- [Exercise goal]
Needed from the entries below: every line that holds the word "orbitalne".

"""

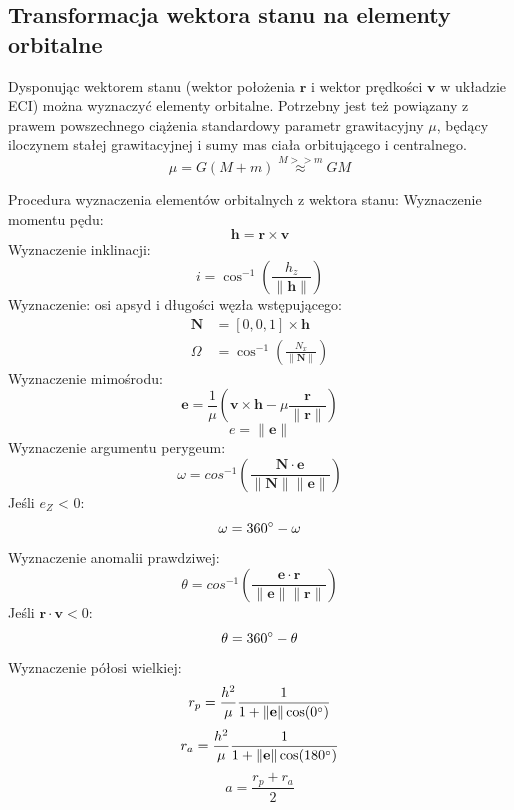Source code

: \subsection{Transformacja wektora stanu na elementy orbitalne}
Dysponując wektorem stanu (wektor położenia $\mathbf{r}$ i wektor prędkości $\mathbf{v}$ w układzie ECI) można wyznaczyć elementy orbitalne. Potrzebny jest też powiązany z prawem powszechnego ciążenia standardowy parametr grawitacyjny $\mu$, będący iloczynem stałej grawitacyjnej i sumy mas ciała orbitującego i centralnego.
\begin{equation}
\mu = G(M+m) \stackrel{M >> m}{\approx} GM
\end{equation}

Procedura wyznaczenia elementów orbitalnych z wektora stanu: \newline
Wyznaczenie momentu pędu:
\begin{equation}
\mathbf{h} = \mathbf{r} \times \mathbf{v}
\end{equation}
 Wyznaczenie inklinacji:
\begin{equation}
i = \cos^{-1}{\left(\frac{h_z}{\|\mathbf{h}\|}\right)}
\end{equation}
 Wyznaczenie: osi apsyd i długości węzła wstępującego:
\begin{align}
\mathbf{N} &= [0,0,1] \times \mathbf{h} \\
\Omega &= \cos^{-1}{\left(\frac{N_x}{\|\mathbf{N}\|}\right)}
\end{align}
 Wyznaczenie mimośrodu:
\begin{equation}
\mathbf{e} = \frac{1}{\mu}\left(\mathbf{v}\times\mathbf{h}-\mu\frac{\mathbf{r}}{\|\mathbf{r}\|}\right) 
\end{equation}
\begin{equation}
e = \|\mathbf{e}\|
\end{equation}
 Wyznaczenie argumentu perygeum:
\begin{equation}
\omega = cos^{-1}\left(\frac{\mathbf{N}\cdot\mathbf{e}}{\|\mathbf{N}\|\|\mathbf{e}\|}\right)
\end{equation}
Jeśli $e_Z$ < 0:
\begin{equation}
\omega = 360\degree - \omega
\end{equation}
 Wyznaczenie anomalii prawdziwej:
\begin{equation}
\theta = cos^{-1}\left(\frac{\mathbf{e}\cdot\mathbf{r}}{\|\mathbf{e}\|\|\mathbf{r}\|}\right)
\end{equation}
Jeśli $\mathbf{r} \cdot \mathbf{v}  < 0$:
\begin{equation}
\theta = 360\degree - \theta
\end{equation}
 Wyznaczenie półosi wielkiej:
\begin{equation}
r_p = \frac{h^2}{\mu}\frac{1}{1+\|\mathbf{e}\| \cos(0\degree)}
\end{equation}
\begin{equation}
r_a = \frac{h^2}{\mu}\frac{1}{1+\|\mathbf{e}\| \cos(180\degree)}
\end{equation}
\begin{equation}
a = \frac{r_p + r_a}{2}
\end{equation}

"""

- [Your solution]
: \subsection{Transformacja wektora stanu na elementy orbitalne}
Dysponując wektorem stanu (wektor położenia $\mathbf{r}$ i wektor prędkości $\mathbf{v}$ w układzie ECI) można wyznaczyć elementy orbitalne. Potrzebny jest też powiązany z prawem powszechnego ciążenia standardowy parametr grawitacyjny $\mu$, będący iloczynem stałej grawitacyjnej i sumy mas ciała orbitującego i centralnego.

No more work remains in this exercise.